(Problem to work on): From the entries below, copy every line that holds the word "zftp".

(Input material):
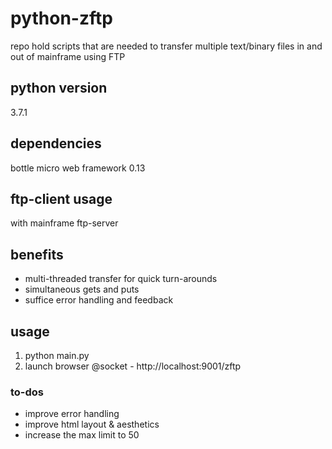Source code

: # python-zftp
repo hold scripts that are needed to transfer multiple text/binary files in and out of mainframe using FTP

## python version
3.7.1

## dependencies
bottle micro web framework 0.13

## ftp-client usage
with mainframe ftp-server

## benefits
* multi-threaded transfer for quick turn-arounds
* simultaneous gets and puts
* suffice error handling and feedback

## usage
1. python main.py
2. launch browser @socket - http://localhost:9001/zftp

### to-dos
* improve error handling
* improve html layout & aesthetics
* increase the max limit to 50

(Response box):
: # python-zftp
2. launch browser @socket - http://localhost:9001/zftp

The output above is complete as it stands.